Requirement:
Look for "images" in the records and copy every line that has it.

Dataset records:
┌──
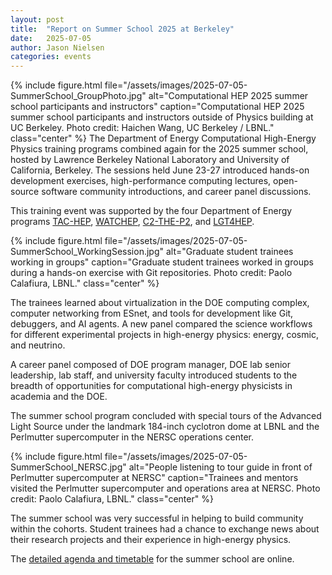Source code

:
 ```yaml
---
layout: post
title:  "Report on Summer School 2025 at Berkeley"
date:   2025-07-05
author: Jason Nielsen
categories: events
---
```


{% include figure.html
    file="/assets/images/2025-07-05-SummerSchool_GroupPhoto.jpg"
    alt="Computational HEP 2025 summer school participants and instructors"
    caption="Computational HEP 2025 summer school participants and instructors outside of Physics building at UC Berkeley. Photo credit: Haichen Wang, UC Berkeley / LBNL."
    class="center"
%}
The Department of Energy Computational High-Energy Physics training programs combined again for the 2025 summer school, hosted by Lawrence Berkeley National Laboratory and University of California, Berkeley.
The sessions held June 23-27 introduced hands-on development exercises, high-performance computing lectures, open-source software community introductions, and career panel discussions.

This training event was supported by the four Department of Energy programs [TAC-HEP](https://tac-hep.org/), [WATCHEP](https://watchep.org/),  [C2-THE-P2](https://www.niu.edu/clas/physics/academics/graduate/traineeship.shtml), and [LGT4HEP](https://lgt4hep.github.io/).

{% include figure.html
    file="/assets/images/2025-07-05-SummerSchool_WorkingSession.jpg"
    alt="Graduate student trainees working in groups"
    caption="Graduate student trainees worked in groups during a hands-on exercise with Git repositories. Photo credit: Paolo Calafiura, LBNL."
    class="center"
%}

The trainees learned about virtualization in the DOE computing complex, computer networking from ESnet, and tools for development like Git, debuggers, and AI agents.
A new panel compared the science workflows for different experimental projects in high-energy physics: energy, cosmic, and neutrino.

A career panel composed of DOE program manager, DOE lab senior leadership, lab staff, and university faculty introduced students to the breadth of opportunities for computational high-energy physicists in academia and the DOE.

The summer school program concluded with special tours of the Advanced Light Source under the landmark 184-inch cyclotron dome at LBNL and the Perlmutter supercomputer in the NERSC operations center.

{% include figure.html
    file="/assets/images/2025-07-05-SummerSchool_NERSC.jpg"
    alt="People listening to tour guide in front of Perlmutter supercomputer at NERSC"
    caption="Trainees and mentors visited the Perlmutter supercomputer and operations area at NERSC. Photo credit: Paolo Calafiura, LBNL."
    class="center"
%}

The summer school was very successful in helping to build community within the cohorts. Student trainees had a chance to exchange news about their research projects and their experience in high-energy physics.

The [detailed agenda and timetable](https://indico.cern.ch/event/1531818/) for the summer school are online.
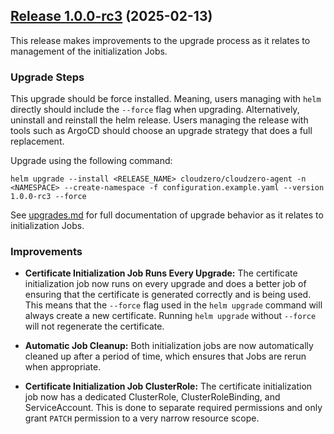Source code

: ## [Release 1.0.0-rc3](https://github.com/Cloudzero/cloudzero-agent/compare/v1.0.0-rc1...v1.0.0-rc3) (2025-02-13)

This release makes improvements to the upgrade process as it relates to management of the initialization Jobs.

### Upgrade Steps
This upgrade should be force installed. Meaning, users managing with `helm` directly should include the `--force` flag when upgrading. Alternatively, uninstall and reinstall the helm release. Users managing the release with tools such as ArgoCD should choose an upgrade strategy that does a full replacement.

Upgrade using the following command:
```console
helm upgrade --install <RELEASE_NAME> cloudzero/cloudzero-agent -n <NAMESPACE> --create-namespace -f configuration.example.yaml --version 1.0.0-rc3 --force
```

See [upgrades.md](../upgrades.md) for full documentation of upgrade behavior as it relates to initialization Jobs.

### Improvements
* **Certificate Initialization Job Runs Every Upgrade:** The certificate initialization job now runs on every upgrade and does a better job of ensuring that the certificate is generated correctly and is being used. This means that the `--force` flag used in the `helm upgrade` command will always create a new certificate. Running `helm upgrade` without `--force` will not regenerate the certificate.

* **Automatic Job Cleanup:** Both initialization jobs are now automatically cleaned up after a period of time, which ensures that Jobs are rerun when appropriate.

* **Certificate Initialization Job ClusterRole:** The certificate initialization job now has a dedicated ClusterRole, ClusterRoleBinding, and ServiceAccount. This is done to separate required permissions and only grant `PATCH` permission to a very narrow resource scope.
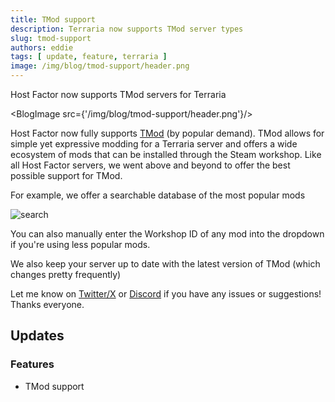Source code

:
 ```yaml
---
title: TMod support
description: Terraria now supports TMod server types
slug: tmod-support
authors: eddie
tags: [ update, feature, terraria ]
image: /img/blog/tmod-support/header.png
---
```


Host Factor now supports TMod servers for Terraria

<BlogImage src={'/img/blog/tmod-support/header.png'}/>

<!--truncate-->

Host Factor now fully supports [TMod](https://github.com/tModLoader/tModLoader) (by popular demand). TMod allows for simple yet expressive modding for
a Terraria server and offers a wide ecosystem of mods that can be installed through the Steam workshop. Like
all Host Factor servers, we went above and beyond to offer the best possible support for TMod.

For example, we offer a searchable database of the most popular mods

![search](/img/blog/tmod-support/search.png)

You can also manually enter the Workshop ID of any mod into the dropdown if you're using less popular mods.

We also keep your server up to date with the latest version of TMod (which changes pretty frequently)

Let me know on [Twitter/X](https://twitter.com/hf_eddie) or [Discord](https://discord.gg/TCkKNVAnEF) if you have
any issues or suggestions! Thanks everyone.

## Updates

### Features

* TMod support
└──
┌──
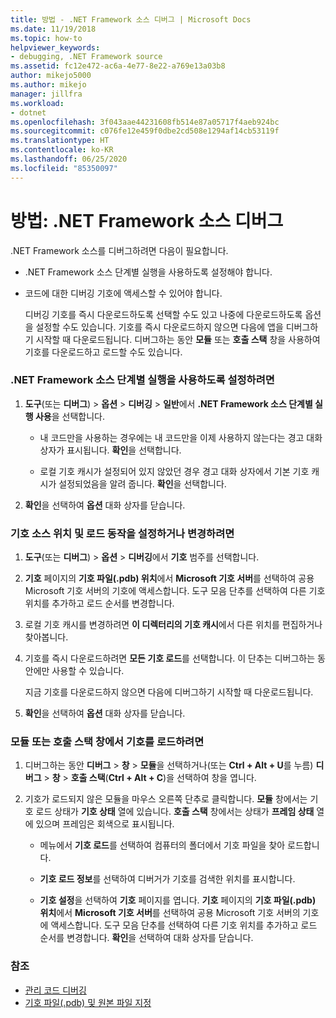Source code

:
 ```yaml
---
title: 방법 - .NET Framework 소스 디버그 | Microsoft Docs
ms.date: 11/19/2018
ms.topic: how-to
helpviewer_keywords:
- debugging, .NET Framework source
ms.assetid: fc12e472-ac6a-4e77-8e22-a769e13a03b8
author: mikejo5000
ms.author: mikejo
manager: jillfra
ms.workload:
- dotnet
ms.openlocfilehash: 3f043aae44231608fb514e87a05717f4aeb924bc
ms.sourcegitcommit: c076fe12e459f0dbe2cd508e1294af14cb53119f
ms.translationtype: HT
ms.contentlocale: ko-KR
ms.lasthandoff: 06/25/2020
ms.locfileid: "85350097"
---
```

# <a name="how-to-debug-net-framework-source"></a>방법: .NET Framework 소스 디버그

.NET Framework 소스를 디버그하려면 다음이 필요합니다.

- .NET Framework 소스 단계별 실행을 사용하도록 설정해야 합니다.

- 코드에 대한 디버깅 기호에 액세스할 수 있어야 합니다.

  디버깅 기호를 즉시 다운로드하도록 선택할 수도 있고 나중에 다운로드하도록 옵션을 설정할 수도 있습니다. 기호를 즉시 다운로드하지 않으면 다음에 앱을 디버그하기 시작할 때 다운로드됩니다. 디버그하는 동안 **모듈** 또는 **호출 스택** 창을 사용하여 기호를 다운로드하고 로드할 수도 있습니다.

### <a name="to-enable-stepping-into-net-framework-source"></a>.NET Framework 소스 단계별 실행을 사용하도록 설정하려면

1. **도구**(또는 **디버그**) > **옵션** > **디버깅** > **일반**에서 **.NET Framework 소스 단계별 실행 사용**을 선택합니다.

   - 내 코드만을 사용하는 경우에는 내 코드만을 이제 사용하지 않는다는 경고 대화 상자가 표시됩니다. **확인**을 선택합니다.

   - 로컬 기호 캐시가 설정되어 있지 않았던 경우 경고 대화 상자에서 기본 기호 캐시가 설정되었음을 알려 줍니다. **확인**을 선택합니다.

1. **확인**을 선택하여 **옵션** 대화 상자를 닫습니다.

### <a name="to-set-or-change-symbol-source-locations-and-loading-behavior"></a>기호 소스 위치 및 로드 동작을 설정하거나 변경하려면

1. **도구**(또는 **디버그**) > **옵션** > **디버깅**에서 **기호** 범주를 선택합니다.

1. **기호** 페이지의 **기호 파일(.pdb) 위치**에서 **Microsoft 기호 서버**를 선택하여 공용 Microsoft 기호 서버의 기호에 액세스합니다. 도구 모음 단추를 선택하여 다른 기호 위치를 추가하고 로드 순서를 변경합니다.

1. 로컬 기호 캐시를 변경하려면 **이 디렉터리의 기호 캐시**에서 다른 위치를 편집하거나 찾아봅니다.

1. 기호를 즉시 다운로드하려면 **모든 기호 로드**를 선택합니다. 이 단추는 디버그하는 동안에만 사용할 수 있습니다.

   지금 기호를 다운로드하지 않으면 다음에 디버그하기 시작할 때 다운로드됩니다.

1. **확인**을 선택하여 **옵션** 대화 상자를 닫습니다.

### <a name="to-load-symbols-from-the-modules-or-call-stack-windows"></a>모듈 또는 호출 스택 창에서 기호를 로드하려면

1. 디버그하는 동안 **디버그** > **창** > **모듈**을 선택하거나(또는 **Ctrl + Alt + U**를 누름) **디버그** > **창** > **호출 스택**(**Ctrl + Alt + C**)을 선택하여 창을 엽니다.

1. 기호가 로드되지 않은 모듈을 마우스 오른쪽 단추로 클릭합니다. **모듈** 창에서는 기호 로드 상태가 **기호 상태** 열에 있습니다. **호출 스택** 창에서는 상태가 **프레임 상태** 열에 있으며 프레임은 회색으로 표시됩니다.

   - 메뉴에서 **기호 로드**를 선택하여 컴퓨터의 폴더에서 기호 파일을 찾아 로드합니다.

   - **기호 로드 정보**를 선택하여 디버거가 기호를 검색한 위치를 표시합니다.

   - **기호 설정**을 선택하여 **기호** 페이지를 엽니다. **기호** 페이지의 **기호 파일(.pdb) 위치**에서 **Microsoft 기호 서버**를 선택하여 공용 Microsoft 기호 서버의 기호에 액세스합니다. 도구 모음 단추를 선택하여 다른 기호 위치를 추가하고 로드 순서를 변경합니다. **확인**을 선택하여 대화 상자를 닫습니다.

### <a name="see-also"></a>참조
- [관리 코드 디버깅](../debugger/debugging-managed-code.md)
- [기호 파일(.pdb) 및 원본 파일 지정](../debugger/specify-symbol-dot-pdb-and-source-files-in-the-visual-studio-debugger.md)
└──
Expected answer:
    file="/assets/images/2025-07-05-SummerSchool_GroupPhoto.jpg"
    file="/assets/images/2025-07-05-SummerSchool_WorkingSession.jpg"
    file="/assets/images/2025-07-05-SummerSchool_NERSC.jpg"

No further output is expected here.